Değirmenburnu Nature Park (Değirmenburnu Tabiat Parkı) is a nature park in Istanbul Province, Turkey.

==Nature park==
Değirmenburnu (literally "Cape Mill") is situated north of Heybeliada in Adalar district southeast of Istanbul Province. Heybeliada is the second biggest of the Princes' Islands, a group of nine islands in the Sea of Marmara. An area north of the island was declared a nature park by the Ministry of Environment and Forest in 2011. It covers an area of about 12.28 ha.

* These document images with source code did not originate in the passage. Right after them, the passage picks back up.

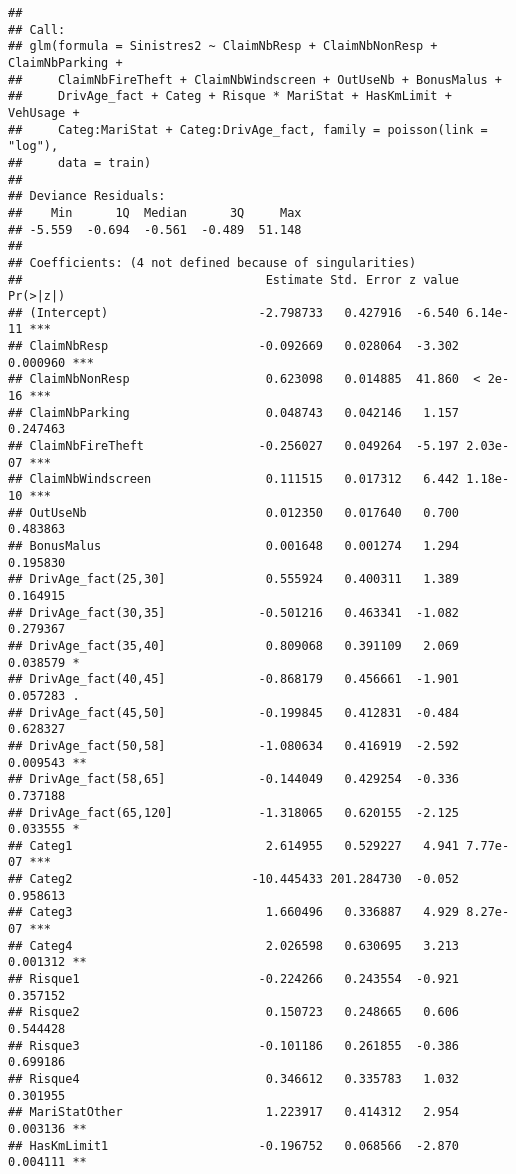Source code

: \documentclass[
]{article}
\begin{document}
\begin{verbatim}
## 
## Call:
## glm(formula = Sinistres2 ~ ClaimNbResp + ClaimNbNonResp + ClaimNbParking + 
##     ClaimNbFireTheft + ClaimNbWindscreen + OutUseNb + BonusMalus + 
##     DrivAge_fact + Categ + Risque * MariStat + HasKmLimit + VehUsage + 
##     Categ:MariStat + Categ:DrivAge_fact, family = poisson(link = "log"), 
##     data = train)
## 
## Deviance Residuals: 
##    Min      1Q  Median      3Q     Max  
## -5.559  -0.694  -0.561  -0.489  51.148  
## 
## Coefficients: (4 not defined because of singularities)
##                                  Estimate Std. Error z value Pr(>|z|)    
## (Intercept)                     -2.798733   0.427916  -6.540 6.14e-11 ***
## ClaimNbResp                     -0.092669   0.028064  -3.302 0.000960 ***
## ClaimNbNonResp                   0.623098   0.014885  41.860  < 2e-16 ***
## ClaimNbParking                   0.048743   0.042146   1.157 0.247463    
## ClaimNbFireTheft                -0.256027   0.049264  -5.197 2.03e-07 ***
## ClaimNbWindscreen                0.111515   0.017312   6.442 1.18e-10 ***
## OutUseNb                         0.012350   0.017640   0.700 0.483863    
## BonusMalus                       0.001648   0.001274   1.294 0.195830    
## DrivAge_fact(25,30]              0.555924   0.400311   1.389 0.164915    
## DrivAge_fact(30,35]             -0.501216   0.463341  -1.082 0.279367    
## DrivAge_fact(35,40]              0.809068   0.391109   2.069 0.038579 *  
## DrivAge_fact(40,45]             -0.868179   0.456661  -1.901 0.057283 .  
## DrivAge_fact(45,50]             -0.199845   0.412831  -0.484 0.628327    
## DrivAge_fact(50,58]             -1.080634   0.416919  -2.592 0.009543 ** 
## DrivAge_fact(58,65]             -0.144049   0.429254  -0.336 0.737188    
## DrivAge_fact(65,120]            -1.318065   0.620155  -2.125 0.033555 *  
## Categ1                           2.614955   0.529227   4.941 7.77e-07 ***
## Categ2                         -10.445433 201.284730  -0.052 0.958613    
## Categ3                           1.660496   0.336887   4.929 8.27e-07 ***
## Categ4                           2.026598   0.630695   3.213 0.001312 ** 
## Risque1                         -0.224266   0.243554  -0.921 0.357152    
## Risque2                          0.150723   0.248665   0.606 0.544428    
## Risque3                         -0.101186   0.261855  -0.386 0.699186    
## Risque4                          0.346612   0.335783   1.032 0.301955    
## MariStatOther                    1.223917   0.414312   2.954 0.003136 ** 
## HasKmLimit1                     -0.196752   0.068566  -2.870 0.004111 ** 

\end{verbatim}
\end{document}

In addition to outdoor activity of hiking and swimming, the nature park offers phaeton riding and bike rental on daily basis. There is an outdoor coffeehouse in the park.

Historic buildings such as the Heybeliada Sanatorium, the Eastern Orthodox Church Theological School of Halki and a mill are interesting sites in the park area to visit.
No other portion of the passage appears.